**Records shown**
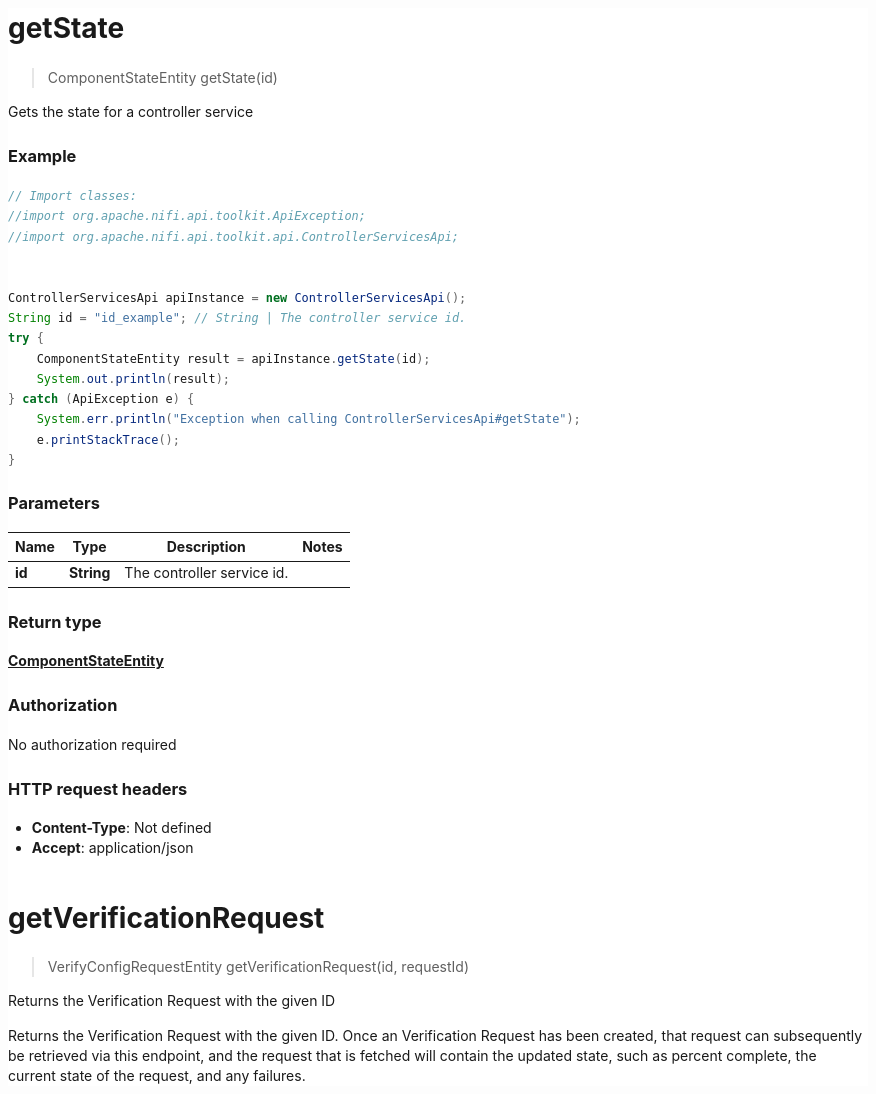 <a name="getState"></a>
# **getState**
> ComponentStateEntity getState(id)

Gets the state for a controller service

### Example
```java
// Import classes:
//import org.apache.nifi.api.toolkit.ApiException;
//import org.apache.nifi.api.toolkit.api.ControllerServicesApi;


ControllerServicesApi apiInstance = new ControllerServicesApi();
String id = "id_example"; // String | The controller service id.
try {
    ComponentStateEntity result = apiInstance.getState(id);
    System.out.println(result);
} catch (ApiException e) {
    System.err.println("Exception when calling ControllerServicesApi#getState");
    e.printStackTrace();
}
```

### Parameters

Name | Type | Description  | Notes
------------- | ------------- | ------------- | -------------
 **id** | **String**| The controller service id. |

### Return type

[**ComponentStateEntity**](ComponentStateEntity.md)

### Authorization

No authorization required

### HTTP request headers

 - **Content-Type**: Not defined
 - **Accept**: application/json

<a name="getVerificationRequest"></a>
# **getVerificationRequest**
> VerifyConfigRequestEntity getVerificationRequest(id, requestId)

Returns the Verification Request with the given ID

Returns the Verification Request with the given ID. Once an Verification Request has been created, that request can subsequently be retrieved via this endpoint, and the request that is fetched will contain the updated state, such as percent complete, the current state of the request, and any failures.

**What the exercise asks**
Leave out the pictures and output everything else in the records exactly.

**Answer section**
 <a name="getState"></a>
# **getState**
> ComponentStateEntity getState(id)

Gets the state for a controller service

### Example
```java
// Import classes:
//import org.apache.nifi.api.toolkit.ApiException;
//import org.apache.nifi.api.toolkit.api.ControllerServicesApi;


ControllerServicesApi apiInstance = new ControllerServicesApi();
String id = "id_example"; // String | The controller service id.
try {
    ComponentStateEntity result = apiInstance.getState(id);
    System.out.println(result);
} catch (ApiException e) {
    System.err.println("Exception when calling ControllerServicesApi#getState");
    e.printStackTrace();
}
```

### Parameters

Name | Type | Description  | Notes
------------- | ------------- | ------------- | -------------
 **id** | **String**| The controller service id. |

### Return type

[**ComponentStateEntity**](ComponentStateEntity.md)

### Authorization

No authorization required

### HTTP request headers

 - **Content-Type**: Not defined
 - **Accept**: application/json

<a name="getVerificationRequest"></a>
# **getVerificationRequest**
> VerifyConfigRequestEntity getVerificationRequest(id, requestId)

Returns the Verification Request with the given ID

Returns the Verification Request with the given ID. Once an Verification Request has been created, that request can subsequently be retrieved via this endpoint, and the request that is fetched will contain the updated state, such as percent complete, the current state of the request, and any failures.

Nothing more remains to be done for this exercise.